US export copper scrap spreads tightened across most grades this past week as suppliers await the return of Asian demand.
The Davis Index weekly spread for export #2 copper (birch/cliff) narrowed by 2.2¢/lb to 45.8¢/lb under the next active Comex contract. And the spread for bare bright (barley) tightened by 2.1¢/lb to 9.9¢/lb under Comex.
The next active Comex contract settled at $3.58/lb on Wednesday, slightly above $3.55/lb on Jan 27.
Tightening spreads and a stable Comex meant that transaction prices for both grades rose on a weekly basis. #2 copper rose by 3.8¢/lb to $3.108/lb fas on Wednesday. Bare bright (barley) increased by 3.7¢/lb to $3.467/lb fas US port.

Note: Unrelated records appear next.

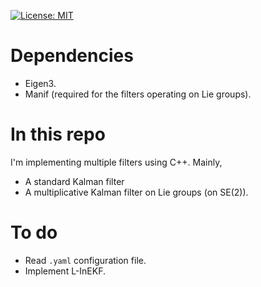 [![License: MIT](https://camo.githubusercontent.com/2ff6a06f2f6e08b17783133ca7ebc23ce1f8ac4415eee8e835647b57048a8f0d/68747470733a2f2f696d672e736869656c64732e696f2f6769746875622f6c6963656e73652f6d6173686170652f6170697374617475732e737667)](LICENSE)


# Dependencies
* Eigen3.
* Manif (required for the filters operating on Lie groups).

# In this repo
I'm implementing multiple filters using C++. Mainly,
* A standard Kalman filter
* A multiplicative Kalman filter on Lie groups (on SE(2)).

# To do
* Read `.yaml` configuration file.
* Implement L-InEKF.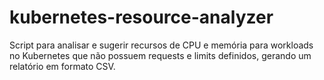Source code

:# kubernetes-resource-analyzer
Script para analisar e sugerir recursos de CPU e memória para workloads no Kubernetes que não possuem requests e limits definidos, gerando um relatório em formato CSV.
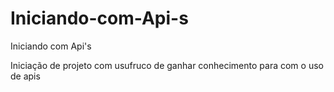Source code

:# Iniciando-com-Api-s
Iniciando com Api's

Iniciação de projeto com usufruco de ganhar conhecimento para com o uso de apis 
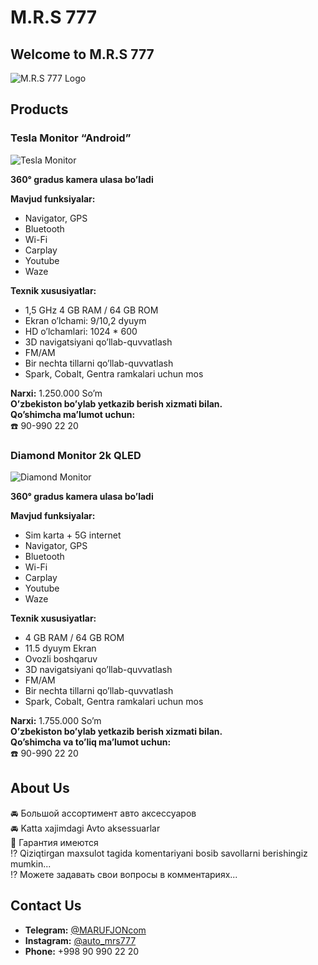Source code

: # M.R.S 777

## Welcome to M.R.S 777

![M.R.S 777 Logo](https://link_to_your_logo_image)

## Products

### Tesla Monitor “Android”

![Tesla Monitor](https://frankfurt.apollo.olxcdn.com/v1/files/x9zuy5wac5jm3-UZ/image)

**360° gradus kamera ulasa bo’ladi**

**Mavjud funksiyalar:**
- Navigator, GPS
- Bluetooth
- Wi-Fi
- Carplay
- Youtube
- Waze

**Texnik xususiyatlar:**
- 1,5 GHz 4 GB RAM / 64 GB ROM
- Ekran o’lchami: 9/10,2 dyuym
- HD o’lchamlari: 1024 * 600
- 3D navigatsiyani qo’llab-quvvatlash
- FM/AM
- Bir nechta tillarni qo’llab-quvvatlash
- Spark, Cobalt, Gentra ramkalari uchun mos

**Narxi:** 1.250.000 So’m  
**O’zbekiston bo’ylab yetkazib berish xizmati bilan.**  
**Qo’shimcha ma’lumot uchun:**  
☎️ 90-990 22 20

### Diamond Monitor 2k QLED

![Diamond Monitor](https://frankfurt.apollo.olxcdn.com/v1/files/j2drntp53dxs-UZ/image;s=1000x750)

**360° gradus kamera ulasa bo’ladi**

**Mavjud funksiyalar:**
- Sim karta + 5G internet
- Navigator, GPS
- Bluetooth
- Wi-Fi
- Carplay
- Youtube
- Waze

**Texnik xususiyatlar:**
- 4 GB RAM / 64 GB ROM
- 11.5 dyuym Ekran
- Ovozli boshqaruv
- 3D navigatsiyani qo’llab-quvvatlash
- FM/AM
- Bir nechta tillarni qo’llab-quvvatlash
- Spark, Cobalt, Gentra ramkalari uchun mos

**Narxi:** 1.755.000 So’m  
**O’zbekiston bo’ylab yetkazib berish xizmati bilan.**  
**Qo’shimcha va to’liq ma’lumot uchun:**  
☎️ 90-990 22 20

## About Us

🚘 Большой ассортимент авто аксессуаров  
🚘 Katta xajimdagi Avto aksessuarlar  
📝 Гарантия имеются  
⁉️ Qiziqtirgan maxsulot tagida komentariyani bosib savollarni berishingiz mumkin...  
⁉️ Можете задавать свои вопросы в комментариях...

## Contact Us

- **Telegram:** [@MARUFJONcom](https://t.me/MARUFJONcom)
- **Instagram:** [@auto_mrs777](https://t.me/auto_mrs777)
- **Phone:** +998 90 990 22 20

Still, the Davis Index spread for #1 copper wire and tube (berry/candy) widened by 1.1¢/lb to 23¢/lb under the next active Comex, with Wednesday’s transaction price unchanged from the prior week at $3.33/lb fas US port.

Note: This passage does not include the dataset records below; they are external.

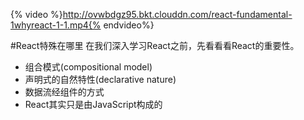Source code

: {% video %}http://ovwbdgz95.bkt.clouddn.com/react-fundamental-1whyreact-1-1.mp4{% endvideo%}


#React特殊在哪里
在我们深入学习React之前，先看看看React的重要性。
- 组合模式(compositional model)
- 声明式的自然特性(declarative nature)
- 数据流经组件的方式
- React其实只是由JavaScript构成的
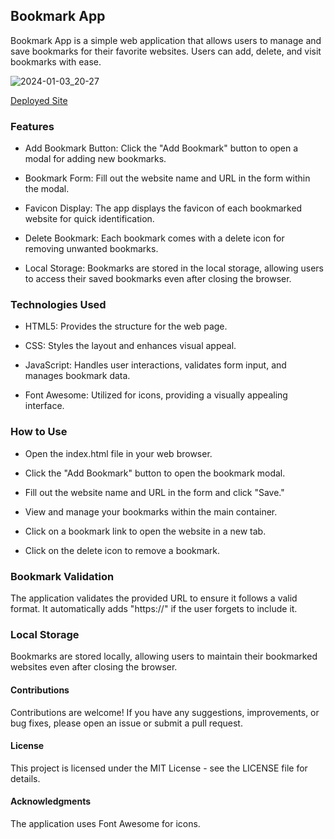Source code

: 
## Bookmark App
Bookmark App is a simple web application that allows users to manage and save bookmarks for their favorite websites. Users can add, delete, and visit bookmarks with ease.

![2024-01-03_20-27](https://github.com/StefanSchutte/Bookkeeper_Application/assets/127427422/de327392-a783-4ddc-afcb-2480dc082489)

[Deployed Site](https://bookmark-app-stefan.netlify.app/)

### Features
- Add Bookmark Button: Click the "Add Bookmark" button to open a modal for adding new bookmarks.

- Bookmark Form: Fill out the website name and URL in the form within the modal.

- Favicon Display: The app displays the favicon of each bookmarked website for quick identification.

- Delete Bookmark: Each bookmark comes with a delete icon for removing unwanted bookmarks.

- Local Storage: Bookmarks are stored in the local storage, allowing users to access their saved bookmarks even after closing the browser.

### Technologies Used
- HTML5: Provides the structure for the web page.

- CSS: Styles the layout and enhances visual appeal.

- JavaScript: Handles user interactions, validates form input, and manages bookmark data.

- Font Awesome: Utilized for icons, providing a visually appealing interface.

### How to Use
- Open the index.html file in your web browser.

- Click the "Add Bookmark" button to open the bookmark modal.

- Fill out the website name and URL in the form and click "Save."

- View and manage your bookmarks within the main container.

- Click on a bookmark link to open the website in a new tab.

- Click on the delete icon to remove a bookmark.

### Bookmark Validation
The application validates the provided URL to ensure it follows a valid format. It automatically adds "https://" if the user forgets to include it.

### Local Storage
Bookmarks are stored locally, allowing users to maintain their bookmarked websites even after closing the browser.

#### Contributions
Contributions are welcome! If you have any suggestions, improvements, or bug fixes, please open an issue or submit a pull request.

#### License
This project is licensed under the MIT License - see the LICENSE file for details.

#### Acknowledgments
The application uses Font Awesome for icons.
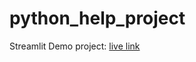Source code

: # python_help_project

Streamlit Demo project: [live link](https://pythonappproject-qg2gkmzphgyyorfnutmefw.streamlit.app/)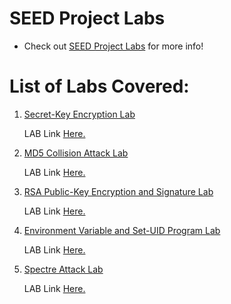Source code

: # SEED Project Labs

- Check out [SEED Project Labs](https://seedsecuritylabs.org/Labs_20.04/) for more info!

# List of Labs Covered:
1. [Secret-Key Encryption Lab](lab1)
    
    LAB Link [Here.](https://seedsecuritylabs.org/Labs_20.04/Crypto/Crypto_Encryption/)

2. [MD5 Collision Attack Lab](lab2)

    LAB Link [Here.](https://seedsecuritylabs.org/Labs_20.04/Crypto/Crypto_MD5_Collision/)

3. [RSA Public-Key Encryption and Signature Lab](lab3)

    LAB Link [Here.](https://seedsecuritylabs.org/Labs_20.04/Crypto/Crypto_RSA/)

4. [Environment Variable and Set-UID Program Lab](lab4)

    LAB Link [Here.](https://seedsecuritylabs.org/Labs_20.04/Software/Environment_Variable_and_SetUID/)

5. [Spectre Attack Lab](lab5)

    LAB Link [Here.](https://seedsecuritylabs.org/Labs_20.04/System/Spectre_Attack/)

Market participants expect a diminished export activity for at least another week as exporters await cues from Asian markets, especially China, which is likely to resume imports after the Lunar New Year holiday than eds mid=month.
With India reducing import duties on copper scrap this week to 2.5pc from 5pc previously, this market is gaining interest from exporters who are looking to diversify their destinations since China has become stricter about its imported scrap classifications.